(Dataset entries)
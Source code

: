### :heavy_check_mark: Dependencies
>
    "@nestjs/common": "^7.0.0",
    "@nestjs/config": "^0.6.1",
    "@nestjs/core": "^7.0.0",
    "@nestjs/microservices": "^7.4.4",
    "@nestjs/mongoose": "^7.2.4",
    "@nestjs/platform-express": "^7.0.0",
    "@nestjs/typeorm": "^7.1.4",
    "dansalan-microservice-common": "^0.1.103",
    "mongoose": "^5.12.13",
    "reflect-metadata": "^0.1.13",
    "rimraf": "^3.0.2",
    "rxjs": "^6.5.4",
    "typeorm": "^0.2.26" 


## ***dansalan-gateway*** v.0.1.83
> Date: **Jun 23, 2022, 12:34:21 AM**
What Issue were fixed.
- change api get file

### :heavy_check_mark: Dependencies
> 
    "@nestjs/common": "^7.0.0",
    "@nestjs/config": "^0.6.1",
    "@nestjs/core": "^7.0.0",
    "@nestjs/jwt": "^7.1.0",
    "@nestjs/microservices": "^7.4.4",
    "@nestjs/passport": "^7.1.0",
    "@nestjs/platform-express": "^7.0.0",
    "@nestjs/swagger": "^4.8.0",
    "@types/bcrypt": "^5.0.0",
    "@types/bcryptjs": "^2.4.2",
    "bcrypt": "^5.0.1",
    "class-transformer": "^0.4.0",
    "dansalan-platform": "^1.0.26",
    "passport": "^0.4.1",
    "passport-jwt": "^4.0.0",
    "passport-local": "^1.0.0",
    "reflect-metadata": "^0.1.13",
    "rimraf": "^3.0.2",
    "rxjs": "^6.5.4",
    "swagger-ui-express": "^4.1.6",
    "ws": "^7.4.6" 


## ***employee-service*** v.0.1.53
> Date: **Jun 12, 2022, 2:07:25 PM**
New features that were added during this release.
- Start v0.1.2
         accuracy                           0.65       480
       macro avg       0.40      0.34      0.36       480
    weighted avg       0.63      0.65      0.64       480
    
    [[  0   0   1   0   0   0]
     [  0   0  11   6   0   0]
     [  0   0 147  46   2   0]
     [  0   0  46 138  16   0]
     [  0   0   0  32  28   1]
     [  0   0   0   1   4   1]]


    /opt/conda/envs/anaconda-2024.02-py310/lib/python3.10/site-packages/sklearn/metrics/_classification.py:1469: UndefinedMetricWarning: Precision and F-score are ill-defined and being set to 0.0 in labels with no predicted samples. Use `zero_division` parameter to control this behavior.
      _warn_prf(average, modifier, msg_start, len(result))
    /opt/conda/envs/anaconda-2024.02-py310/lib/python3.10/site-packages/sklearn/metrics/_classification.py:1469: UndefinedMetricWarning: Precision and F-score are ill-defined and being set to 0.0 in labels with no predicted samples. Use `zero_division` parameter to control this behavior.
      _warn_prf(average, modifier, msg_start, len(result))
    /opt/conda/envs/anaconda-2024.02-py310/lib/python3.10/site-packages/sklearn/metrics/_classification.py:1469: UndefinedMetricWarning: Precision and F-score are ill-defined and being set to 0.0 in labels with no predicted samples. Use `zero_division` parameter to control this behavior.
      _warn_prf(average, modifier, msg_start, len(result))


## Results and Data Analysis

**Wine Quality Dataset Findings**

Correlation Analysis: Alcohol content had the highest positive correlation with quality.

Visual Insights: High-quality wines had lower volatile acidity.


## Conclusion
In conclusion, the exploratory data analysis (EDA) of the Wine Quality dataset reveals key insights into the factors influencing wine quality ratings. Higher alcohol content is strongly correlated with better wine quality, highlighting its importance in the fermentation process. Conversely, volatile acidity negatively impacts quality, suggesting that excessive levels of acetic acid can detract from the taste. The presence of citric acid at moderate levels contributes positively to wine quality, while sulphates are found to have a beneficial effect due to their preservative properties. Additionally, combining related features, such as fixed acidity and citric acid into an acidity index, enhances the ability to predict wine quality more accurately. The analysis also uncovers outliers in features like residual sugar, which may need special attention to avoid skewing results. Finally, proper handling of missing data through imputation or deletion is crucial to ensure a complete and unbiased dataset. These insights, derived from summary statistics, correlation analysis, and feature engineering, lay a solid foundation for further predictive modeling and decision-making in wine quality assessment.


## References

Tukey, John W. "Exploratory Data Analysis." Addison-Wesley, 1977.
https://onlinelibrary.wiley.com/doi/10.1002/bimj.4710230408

| Work item |
Tally the lines of the data that contain the word "Dependencies", and give only that tally.

| Final answer |
2